# Work order:
Please give back word for word the lines of the material below between the line containing "#### [陈达：赞香港高等" and the line containing "#### [李春草：醉花阴•", inclusive.

━━━━━ Supplied data ━━━━━

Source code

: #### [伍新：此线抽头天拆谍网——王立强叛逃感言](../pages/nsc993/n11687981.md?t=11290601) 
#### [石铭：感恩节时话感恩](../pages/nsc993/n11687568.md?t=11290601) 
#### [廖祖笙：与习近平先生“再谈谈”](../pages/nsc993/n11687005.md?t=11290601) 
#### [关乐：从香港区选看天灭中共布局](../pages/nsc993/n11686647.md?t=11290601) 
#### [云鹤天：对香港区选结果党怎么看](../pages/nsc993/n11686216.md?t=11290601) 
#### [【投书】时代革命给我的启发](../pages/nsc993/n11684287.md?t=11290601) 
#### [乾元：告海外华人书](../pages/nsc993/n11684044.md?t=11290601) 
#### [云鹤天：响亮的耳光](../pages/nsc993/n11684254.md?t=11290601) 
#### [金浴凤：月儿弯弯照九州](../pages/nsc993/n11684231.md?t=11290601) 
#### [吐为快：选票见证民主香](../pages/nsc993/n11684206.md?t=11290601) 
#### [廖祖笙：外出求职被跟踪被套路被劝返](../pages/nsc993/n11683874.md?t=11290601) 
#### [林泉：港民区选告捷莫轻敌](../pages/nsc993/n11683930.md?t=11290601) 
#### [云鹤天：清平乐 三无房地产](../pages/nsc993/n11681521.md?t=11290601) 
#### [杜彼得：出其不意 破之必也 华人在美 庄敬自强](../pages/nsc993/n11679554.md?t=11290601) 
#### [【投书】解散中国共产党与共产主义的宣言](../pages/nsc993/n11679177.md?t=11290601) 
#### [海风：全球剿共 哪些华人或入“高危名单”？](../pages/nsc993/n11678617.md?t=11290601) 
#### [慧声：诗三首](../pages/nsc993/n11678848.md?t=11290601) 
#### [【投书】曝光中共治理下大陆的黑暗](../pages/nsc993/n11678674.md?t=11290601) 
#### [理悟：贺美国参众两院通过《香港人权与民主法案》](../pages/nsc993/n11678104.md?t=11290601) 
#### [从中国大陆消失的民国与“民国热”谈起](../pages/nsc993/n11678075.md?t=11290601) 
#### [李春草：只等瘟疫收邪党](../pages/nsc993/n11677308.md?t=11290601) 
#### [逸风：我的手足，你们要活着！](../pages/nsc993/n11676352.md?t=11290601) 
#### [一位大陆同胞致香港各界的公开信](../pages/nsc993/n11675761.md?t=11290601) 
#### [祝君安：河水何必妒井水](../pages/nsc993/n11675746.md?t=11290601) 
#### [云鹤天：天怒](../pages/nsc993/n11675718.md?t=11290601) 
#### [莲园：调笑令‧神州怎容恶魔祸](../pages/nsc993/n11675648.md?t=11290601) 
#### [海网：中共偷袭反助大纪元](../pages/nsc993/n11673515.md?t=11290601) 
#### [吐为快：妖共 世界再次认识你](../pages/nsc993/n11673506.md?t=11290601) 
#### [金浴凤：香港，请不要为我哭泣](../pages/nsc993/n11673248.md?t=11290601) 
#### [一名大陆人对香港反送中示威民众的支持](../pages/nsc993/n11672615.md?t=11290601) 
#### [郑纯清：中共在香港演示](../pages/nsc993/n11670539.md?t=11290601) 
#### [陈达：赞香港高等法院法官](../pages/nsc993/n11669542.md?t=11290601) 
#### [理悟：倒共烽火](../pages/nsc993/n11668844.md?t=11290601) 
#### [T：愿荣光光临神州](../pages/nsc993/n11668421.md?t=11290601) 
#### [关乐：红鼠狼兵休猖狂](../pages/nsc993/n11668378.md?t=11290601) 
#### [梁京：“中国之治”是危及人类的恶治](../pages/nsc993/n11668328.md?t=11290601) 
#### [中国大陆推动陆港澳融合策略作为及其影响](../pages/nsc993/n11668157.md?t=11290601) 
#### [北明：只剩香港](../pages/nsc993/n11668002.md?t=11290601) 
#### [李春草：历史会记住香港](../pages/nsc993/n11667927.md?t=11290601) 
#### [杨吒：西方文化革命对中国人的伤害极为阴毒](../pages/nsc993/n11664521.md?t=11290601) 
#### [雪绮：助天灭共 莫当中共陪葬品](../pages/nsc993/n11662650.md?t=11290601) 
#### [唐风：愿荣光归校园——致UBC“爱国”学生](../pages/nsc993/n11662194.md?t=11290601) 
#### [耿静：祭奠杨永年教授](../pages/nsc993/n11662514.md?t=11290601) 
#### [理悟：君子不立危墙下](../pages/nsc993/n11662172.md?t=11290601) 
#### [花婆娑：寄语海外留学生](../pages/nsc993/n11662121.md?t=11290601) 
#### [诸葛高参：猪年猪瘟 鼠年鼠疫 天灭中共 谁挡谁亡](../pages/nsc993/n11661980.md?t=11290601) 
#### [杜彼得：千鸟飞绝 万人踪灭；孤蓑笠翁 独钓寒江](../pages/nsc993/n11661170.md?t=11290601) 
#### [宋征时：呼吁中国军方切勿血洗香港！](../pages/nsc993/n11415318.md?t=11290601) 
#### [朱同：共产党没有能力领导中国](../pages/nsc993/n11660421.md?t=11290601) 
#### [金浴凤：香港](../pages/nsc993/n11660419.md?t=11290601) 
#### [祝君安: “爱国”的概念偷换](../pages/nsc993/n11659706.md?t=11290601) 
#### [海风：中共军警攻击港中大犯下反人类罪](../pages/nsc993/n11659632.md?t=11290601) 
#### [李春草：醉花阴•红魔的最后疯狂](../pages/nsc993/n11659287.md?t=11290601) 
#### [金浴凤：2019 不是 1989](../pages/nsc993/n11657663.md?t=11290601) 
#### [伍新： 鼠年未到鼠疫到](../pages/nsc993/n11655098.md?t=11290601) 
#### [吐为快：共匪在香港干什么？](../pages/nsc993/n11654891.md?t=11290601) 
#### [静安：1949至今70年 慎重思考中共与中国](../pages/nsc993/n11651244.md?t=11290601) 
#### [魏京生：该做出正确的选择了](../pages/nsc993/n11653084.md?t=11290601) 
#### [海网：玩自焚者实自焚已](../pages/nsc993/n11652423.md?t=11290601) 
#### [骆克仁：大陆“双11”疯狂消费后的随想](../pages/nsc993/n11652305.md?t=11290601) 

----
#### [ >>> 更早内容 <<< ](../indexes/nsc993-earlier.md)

━━━━━

# Written reply:
#### [陈达：赞香港高等法院法官](../pages/nsc993/n11669542.md?t=11290601) 
#### [理悟：倒共烽火](../pages/nsc993/n11668844.md?t=11290601) 
#### [T：愿荣光光临神州](../pages/nsc993/n11668421.md?t=11290601) 
#### [关乐：红鼠狼兵休猖狂](../pages/nsc993/n11668378.md?t=11290601) 
#### [梁京：“中国之治”是危及人类的恶治](../pages/nsc993/n11668328.md?t=11290601) 
#### [中国大陆推动陆港澳融合策略作为及其影响](../pages/nsc993/n11668157.md?t=11290601) 
#### [北明：只剩香港](../pages/nsc993/n11668002.md?t=11290601) 
#### [李春草：历史会记住香港](../pages/nsc993/n11667927.md?t=11290601) 
#### [杨吒：西方文化革命对中国人的伤害极为阴毒](../pages/nsc993/n11664521.md?t=11290601) 
#### [雪绮：助天灭共 莫当中共陪葬品](../pages/nsc993/n11662650.md?t=11290601) 
#### [唐风：愿荣光归校园——致UBC“爱国”学生](../pages/nsc993/n11662194.md?t=11290601) 
#### [耿静：祭奠杨永年教授](../pages/nsc993/n11662514.md?t=11290601) 
#### [理悟：君子不立危墙下](../pages/nsc993/n11662172.md?t=11290601) 
#### [花婆娑：寄语海外留学生](../pages/nsc993/n11662121.md?t=11290601) 
#### [诸葛高参：猪年猪瘟 鼠年鼠疫 天灭中共 谁挡谁亡](../pages/nsc993/n11661980.md?t=11290601) 
#### [杜彼得：千鸟飞绝 万人踪灭；孤蓑笠翁 独钓寒江](../pages/nsc993/n11661170.md?t=11290601) 
#### [宋征时：呼吁中国军方切勿血洗香港！](../pages/nsc993/n11415318.md?t=11290601) 
#### [朱同：共产党没有能力领导中国](../pages/nsc993/n11660421.md?t=11290601) 
#### [金浴凤：香港](../pages/nsc993/n11660419.md?t=11290601) 
#### [祝君安: “爱国”的概念偷换](../pages/nsc993/n11659706.md?t=11290601) 
#### [海风：中共军警攻击港中大犯下反人类罪](../pages/nsc993/n11659632.md?t=11290601) 
#### [李春草：醉花阴•红魔的最后疯狂](../pages/nsc993/n11659287.md?t=11290601) 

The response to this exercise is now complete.